WORK REQUEST:
Copy nothing from the entries below except the lines from the one containing "1. [日本多地发布海啸警报]-[2186126]" through the one containing "1. [暑假最适合音乐节的穿搭来了]-[2185604]", and copy those exactly.

RECORDS FOR THIS TASK:
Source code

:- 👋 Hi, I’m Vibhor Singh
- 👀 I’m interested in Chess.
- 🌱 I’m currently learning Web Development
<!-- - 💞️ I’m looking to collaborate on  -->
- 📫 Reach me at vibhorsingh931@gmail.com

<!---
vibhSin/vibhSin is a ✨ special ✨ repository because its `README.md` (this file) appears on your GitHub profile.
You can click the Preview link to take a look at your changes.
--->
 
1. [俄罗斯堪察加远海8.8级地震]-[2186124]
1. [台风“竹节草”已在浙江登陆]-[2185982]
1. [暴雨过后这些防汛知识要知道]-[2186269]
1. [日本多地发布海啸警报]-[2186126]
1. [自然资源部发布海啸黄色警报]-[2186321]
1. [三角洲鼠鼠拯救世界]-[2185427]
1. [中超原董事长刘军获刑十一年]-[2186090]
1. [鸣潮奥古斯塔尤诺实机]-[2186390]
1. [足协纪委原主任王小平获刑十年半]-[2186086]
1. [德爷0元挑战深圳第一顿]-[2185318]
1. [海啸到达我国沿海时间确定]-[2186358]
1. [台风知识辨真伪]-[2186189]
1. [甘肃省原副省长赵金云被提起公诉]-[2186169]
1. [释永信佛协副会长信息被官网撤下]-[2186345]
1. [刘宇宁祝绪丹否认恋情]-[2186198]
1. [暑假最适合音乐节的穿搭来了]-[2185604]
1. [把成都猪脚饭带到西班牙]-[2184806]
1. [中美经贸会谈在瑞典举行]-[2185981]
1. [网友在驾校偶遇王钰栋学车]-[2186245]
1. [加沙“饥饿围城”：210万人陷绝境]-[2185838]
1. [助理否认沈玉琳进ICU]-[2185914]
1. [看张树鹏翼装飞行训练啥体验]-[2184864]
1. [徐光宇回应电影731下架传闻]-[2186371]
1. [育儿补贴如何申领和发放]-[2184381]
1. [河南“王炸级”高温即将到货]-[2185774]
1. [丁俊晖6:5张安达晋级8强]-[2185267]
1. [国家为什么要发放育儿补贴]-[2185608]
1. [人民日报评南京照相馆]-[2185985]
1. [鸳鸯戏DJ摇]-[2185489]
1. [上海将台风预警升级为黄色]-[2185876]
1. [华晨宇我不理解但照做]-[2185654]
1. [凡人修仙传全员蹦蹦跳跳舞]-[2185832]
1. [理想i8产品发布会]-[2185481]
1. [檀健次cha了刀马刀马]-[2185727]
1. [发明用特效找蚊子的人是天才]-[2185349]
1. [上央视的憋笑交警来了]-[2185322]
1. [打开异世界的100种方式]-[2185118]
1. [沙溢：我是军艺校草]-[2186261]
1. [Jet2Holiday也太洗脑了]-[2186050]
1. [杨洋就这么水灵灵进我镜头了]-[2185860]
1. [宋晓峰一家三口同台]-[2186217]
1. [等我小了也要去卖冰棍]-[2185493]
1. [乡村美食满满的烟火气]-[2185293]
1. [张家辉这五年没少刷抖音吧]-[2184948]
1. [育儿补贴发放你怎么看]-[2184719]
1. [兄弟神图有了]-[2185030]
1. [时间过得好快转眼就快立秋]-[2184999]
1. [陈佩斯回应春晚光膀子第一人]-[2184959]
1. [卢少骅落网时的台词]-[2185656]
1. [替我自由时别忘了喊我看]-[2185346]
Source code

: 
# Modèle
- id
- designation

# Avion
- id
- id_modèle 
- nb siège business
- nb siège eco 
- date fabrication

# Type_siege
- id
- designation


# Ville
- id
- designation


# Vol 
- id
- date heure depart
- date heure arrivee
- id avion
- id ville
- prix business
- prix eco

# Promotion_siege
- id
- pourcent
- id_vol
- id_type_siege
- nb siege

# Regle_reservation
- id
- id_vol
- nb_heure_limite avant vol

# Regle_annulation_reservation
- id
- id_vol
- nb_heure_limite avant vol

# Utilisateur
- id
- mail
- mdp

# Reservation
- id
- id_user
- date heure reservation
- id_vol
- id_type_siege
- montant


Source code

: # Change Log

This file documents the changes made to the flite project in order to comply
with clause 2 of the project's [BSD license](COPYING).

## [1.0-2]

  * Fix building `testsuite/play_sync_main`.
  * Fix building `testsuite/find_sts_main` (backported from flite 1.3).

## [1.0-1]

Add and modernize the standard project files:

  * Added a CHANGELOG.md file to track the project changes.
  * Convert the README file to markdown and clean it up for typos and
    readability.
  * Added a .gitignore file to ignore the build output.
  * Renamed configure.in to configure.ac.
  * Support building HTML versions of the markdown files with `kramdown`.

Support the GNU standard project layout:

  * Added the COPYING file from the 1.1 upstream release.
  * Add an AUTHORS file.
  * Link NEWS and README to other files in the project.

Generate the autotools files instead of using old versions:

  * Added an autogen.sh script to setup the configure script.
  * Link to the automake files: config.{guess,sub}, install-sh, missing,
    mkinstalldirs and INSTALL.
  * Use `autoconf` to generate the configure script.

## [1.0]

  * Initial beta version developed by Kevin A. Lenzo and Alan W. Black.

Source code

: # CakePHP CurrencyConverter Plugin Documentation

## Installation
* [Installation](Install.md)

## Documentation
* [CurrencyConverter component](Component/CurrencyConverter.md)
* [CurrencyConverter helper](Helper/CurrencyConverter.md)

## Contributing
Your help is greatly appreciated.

TASK ANSWER:
1. [日本多地发布海啸警报]-[2186126]
1. [自然资源部发布海啸黄色警报]-[2186321]
1. [三角洲鼠鼠拯救世界]-[2185427]
1. [中超原董事长刘军获刑十一年]-[2186090]
1. [鸣潮奥古斯塔尤诺实机]-[2186390]
1. [足协纪委原主任王小平获刑十年半]-[2186086]
1. [德爷0元挑战深圳第一顿]-[2185318]
1. [海啸到达我国沿海时间确定]-[2186358]
1. [台风知识辨真伪]-[2186189]
1. [甘肃省原副省长赵金云被提起公诉]-[2186169]
1. [释永信佛协副会长信息被官网撤下]-[2186345]
1. [刘宇宁祝绪丹否认恋情]-[2186198]
1. [暑假最适合音乐节的穿搭来了]-[2185604]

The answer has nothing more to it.